Clashes and Their Consequences

General George Custer

Colonel George Armstrong Custer brought hundreds of soldiers to help him search for a good spot to put the army’s new fort. (See last post.) For some reason, he also brought along two miners—who found gold. It wasn’t a big strike by any means, but it fed the rumors about gold in the sacred Black Hills. Soon other prospectors did find gold—a huge amount—and treaties didn’t mean much after that. Miners poured into the region, with more and more settlers following.

The Sioux defended their land, but nothing would stop the onslaught of miners. Finally the Commissioner of Indian Affairs decreed that if the Lakota didn’t settle on reservations by January 31, 1878, they would be considered hostile enemies. The Lakota refused to go to the reservations.

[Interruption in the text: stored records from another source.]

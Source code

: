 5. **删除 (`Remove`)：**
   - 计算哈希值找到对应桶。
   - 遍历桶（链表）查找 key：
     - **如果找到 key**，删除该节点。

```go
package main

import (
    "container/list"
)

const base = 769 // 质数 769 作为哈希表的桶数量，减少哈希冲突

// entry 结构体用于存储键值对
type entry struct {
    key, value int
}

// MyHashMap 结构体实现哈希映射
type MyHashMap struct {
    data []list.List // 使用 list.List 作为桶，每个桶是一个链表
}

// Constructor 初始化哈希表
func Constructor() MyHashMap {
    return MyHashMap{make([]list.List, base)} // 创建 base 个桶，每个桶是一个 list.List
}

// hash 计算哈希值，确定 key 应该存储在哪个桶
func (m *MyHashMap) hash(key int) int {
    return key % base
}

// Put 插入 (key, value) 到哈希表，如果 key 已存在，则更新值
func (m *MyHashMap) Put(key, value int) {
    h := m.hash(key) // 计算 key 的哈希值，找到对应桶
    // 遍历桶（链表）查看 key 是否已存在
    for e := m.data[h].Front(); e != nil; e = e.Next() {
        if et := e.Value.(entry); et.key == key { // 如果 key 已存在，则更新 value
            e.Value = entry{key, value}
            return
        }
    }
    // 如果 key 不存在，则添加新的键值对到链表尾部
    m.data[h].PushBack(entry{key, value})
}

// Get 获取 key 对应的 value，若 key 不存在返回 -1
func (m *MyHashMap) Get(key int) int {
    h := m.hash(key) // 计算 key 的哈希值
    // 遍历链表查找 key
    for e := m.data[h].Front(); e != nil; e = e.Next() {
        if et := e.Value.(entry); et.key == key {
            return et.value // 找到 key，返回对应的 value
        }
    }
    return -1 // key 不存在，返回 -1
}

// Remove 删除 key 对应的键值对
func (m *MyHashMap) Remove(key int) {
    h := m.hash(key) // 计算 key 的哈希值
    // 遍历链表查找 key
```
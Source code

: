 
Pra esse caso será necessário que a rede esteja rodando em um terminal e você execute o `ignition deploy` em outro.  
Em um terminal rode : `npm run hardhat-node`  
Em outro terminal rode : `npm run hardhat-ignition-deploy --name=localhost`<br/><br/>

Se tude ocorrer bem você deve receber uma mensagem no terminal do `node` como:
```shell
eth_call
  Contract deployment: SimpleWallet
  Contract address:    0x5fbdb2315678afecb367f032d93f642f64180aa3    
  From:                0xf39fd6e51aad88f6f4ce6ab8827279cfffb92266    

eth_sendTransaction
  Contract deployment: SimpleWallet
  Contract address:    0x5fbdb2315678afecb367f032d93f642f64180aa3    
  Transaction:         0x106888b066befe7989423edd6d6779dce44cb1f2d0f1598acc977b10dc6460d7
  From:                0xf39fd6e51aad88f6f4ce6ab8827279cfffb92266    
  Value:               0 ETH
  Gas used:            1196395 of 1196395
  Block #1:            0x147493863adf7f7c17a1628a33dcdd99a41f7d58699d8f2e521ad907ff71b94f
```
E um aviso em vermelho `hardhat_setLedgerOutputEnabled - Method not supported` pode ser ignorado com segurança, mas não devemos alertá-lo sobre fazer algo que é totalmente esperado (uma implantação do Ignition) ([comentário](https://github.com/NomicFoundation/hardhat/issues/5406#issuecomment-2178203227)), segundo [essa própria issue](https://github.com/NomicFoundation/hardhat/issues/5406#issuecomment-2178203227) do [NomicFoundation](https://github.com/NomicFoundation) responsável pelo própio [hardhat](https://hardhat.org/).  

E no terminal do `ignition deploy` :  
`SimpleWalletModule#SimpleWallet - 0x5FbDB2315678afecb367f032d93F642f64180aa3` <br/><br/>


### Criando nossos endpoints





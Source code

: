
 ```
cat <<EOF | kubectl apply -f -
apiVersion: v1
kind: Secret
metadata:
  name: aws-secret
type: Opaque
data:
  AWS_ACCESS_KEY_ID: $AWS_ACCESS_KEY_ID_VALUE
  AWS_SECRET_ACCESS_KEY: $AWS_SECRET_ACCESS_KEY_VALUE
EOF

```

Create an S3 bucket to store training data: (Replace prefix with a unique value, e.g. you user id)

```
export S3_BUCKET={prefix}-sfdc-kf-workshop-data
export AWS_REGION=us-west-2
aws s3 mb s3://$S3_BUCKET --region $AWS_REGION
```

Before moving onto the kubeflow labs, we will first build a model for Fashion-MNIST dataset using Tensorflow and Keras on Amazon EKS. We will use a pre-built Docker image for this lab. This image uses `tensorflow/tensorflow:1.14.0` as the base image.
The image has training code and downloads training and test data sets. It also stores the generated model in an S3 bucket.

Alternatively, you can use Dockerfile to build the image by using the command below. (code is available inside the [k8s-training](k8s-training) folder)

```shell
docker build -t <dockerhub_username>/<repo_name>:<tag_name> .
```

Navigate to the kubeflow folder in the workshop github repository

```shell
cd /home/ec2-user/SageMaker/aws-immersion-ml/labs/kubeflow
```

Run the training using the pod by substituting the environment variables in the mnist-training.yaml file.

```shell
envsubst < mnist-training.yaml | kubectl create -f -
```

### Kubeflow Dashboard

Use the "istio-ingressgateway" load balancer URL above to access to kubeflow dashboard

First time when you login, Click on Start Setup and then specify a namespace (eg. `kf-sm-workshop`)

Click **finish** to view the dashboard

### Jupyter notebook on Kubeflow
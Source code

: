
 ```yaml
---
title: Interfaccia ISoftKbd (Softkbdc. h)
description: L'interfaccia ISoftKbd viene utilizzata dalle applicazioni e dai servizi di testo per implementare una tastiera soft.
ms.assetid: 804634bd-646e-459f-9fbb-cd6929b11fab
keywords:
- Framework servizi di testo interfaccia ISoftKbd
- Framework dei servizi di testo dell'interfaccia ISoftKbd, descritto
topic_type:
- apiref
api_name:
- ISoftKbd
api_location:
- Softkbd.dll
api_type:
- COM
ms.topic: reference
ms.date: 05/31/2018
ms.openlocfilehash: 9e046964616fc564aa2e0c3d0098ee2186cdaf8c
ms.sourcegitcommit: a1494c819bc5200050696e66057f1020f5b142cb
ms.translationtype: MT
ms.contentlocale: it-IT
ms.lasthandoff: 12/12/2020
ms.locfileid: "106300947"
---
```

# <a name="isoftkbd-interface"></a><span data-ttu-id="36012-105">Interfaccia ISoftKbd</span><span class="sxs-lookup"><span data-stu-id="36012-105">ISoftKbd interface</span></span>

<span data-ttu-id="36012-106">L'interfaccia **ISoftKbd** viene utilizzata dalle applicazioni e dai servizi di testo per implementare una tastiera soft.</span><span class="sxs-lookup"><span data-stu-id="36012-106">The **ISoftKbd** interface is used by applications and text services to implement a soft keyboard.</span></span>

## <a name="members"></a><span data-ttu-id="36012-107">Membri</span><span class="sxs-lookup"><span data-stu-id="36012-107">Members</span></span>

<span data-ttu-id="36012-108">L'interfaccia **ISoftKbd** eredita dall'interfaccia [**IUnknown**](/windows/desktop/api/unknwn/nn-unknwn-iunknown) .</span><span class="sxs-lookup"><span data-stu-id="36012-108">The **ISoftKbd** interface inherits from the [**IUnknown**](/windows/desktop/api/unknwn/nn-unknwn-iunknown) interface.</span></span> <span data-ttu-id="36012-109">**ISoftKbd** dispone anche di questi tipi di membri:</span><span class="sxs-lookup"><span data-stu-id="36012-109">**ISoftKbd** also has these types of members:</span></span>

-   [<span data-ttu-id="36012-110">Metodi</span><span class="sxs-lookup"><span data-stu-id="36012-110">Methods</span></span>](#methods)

A respected leader, Sitting Bull, gathered warriors from the Lakota, Cheyenne, and Arapaho tribes to his camp in Montana Territory. He had a vision that showed the white soldiers falling in the Lakota camp like grasshoppers falling from the sky. That vision inspired another war chief, Crazy Horse, to lead the first of several battles against the military forces sent to defeat Native Americans’ resistance .

Sitting Bull

The U.S. soldiers did fall like grasshoppers. However, after Custer’s defeat at Little Big Horn, the Fort Laramie Treaty boundary lines were redrawn so that the Black Hills fell outside protected territory.